Process for Expunging Adult Criminal Records in Florida
Contrary to popular opinion, arrest and criminal conviction records do not simply disappear over time. You have to be proactive. There are multiple steps you must go through to obtain a court order to seal or expunge your past criminal history, the first being filing a request for a Certificate of Eligibility. The form can be obtained from the clerk of the court where you were convicted or it can be downloaded on the Florida Department of Law Enforcement (FDLE) website. If the form is approved by the FDLE after its own investigations, it does not guarantee that you will have your records expunged or sealed. Filling this request form is only the FIRST Step.
The next paragraph lists a few points to consider before submitting this application for a Certificate of Eligibility:
- Section A of the application must be completed (and signed) in the presence of a notary public.
- Before submitting the application, you must be fingerprinted by law enforcement personnel or a criminal justice agency of some kind and have an accompanying form filled out with your name, race, sex, birth date, social security number and signature on it. You can use the form FD 40-024, provided by the Florida Department of Law Enforcement, for this purpose.
- You must provide a certified "disposition of the case" that you're applying to have sealed/expunged. For this document, see the clerk of the court where you were convicted and request the disposition information. If yours was a Pre-trial Intervention case or other diversion program, then you'll want to get a certified letter of completion from the State Attorney's office, since a "certified disposition" may not exist for your case. Similarly, provide the court with a certified copy of your Termination of Probation if you were on probation previously.
- The application for a certificate of eligibility costs $75.00. A nonrefundable cashier's check or money order, made payable to the FDLE, is due at the time of application.
- If you want your record expunged, the state attorney or statewide prosecutor must complete Section B. Otherwise, the application will be processed as a sealing rather than an expunction.

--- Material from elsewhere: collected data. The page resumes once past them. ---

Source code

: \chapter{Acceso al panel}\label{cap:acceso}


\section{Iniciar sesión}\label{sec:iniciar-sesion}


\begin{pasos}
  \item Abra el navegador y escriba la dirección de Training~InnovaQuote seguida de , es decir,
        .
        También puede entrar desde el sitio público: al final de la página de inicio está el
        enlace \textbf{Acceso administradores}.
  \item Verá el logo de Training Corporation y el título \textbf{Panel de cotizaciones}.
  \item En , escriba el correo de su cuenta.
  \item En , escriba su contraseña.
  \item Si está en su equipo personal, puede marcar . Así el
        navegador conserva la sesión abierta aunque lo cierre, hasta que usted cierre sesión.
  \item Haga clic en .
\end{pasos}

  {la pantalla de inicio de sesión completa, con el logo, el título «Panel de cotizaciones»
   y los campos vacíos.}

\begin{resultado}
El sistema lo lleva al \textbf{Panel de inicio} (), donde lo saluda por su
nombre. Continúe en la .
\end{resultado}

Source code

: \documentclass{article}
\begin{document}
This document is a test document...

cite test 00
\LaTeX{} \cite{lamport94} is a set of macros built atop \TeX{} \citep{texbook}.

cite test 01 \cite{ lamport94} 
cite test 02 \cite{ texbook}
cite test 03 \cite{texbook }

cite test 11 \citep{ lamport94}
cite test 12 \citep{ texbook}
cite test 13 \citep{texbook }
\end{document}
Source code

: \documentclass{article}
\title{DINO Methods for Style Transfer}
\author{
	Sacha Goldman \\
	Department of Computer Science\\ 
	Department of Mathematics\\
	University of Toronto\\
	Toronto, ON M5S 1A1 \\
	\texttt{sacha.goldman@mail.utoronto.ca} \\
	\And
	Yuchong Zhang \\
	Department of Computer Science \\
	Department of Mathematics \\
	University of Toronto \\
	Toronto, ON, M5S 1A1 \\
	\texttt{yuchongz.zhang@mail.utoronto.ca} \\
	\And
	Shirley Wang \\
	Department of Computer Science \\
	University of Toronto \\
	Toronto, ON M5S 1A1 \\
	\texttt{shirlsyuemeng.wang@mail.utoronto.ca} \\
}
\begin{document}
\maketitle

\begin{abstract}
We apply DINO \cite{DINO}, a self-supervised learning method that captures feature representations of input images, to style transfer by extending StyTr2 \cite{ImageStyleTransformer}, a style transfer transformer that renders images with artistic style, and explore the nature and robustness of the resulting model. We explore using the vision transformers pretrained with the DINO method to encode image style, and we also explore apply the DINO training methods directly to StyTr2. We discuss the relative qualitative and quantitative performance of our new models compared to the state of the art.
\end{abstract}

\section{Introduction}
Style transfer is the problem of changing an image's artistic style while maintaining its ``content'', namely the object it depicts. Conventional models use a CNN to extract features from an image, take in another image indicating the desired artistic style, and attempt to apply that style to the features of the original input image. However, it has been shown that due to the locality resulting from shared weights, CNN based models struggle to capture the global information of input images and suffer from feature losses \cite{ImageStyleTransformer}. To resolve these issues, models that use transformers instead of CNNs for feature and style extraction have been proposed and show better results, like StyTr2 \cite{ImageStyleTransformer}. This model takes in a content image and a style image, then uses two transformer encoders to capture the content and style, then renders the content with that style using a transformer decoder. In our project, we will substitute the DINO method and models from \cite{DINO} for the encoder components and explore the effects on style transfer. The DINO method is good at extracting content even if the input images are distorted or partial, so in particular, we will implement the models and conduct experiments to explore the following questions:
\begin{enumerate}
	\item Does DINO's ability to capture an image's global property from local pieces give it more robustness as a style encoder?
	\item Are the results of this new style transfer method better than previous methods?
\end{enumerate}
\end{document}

- The application must be complete and all the information in points 1 through 5 above must be complete when the application is submitted. If anything is missing (including the fingerprint form), the application will be returned and your application fee will be lost.
- As of June 1, 2010, the time it takes to receive a certificate or a denial letter is on average 40 days from the date of receipt of your application materials. There is NO expedited application process available at this time. This is important to consider if you are applying for any time-sensitive jobs or wanting to expunge your record for any reason that requires quick action.
Along with your Certificate of Eligibility for expunction, your petition to expunge your criminal history record is complete only when your sworn affidavit is included at the time of submission. The sworn statement must declare the following:
- That you have never been found guilty of a criminal offense,
- That you never been found guilty of any of the acts that stem directly from your arrest or the criminal activity that your petition is about,
- That you have never secured a sealing or expunction of a criminal history record before, whether from this jurisdiction or any other, unless the expunction you seek now is for a record that was sealed at least 10 years ago, AND
- That you are eligible for this expunction to the best of your knowledge or belief, and have no other similar petitions pending in any other court.
If all of the above information is provided to the court and the state attorney or statewide prosecutor is served the completed petition, then your work is done. The court will make its decision about your case, and if you win, the Clerk of the Court will certify copies of the decision to all relevant parties. It's the responsibility of the arresting agencies to forward the order to seal/expunge to any other relevant agencies as well as the F.B.I.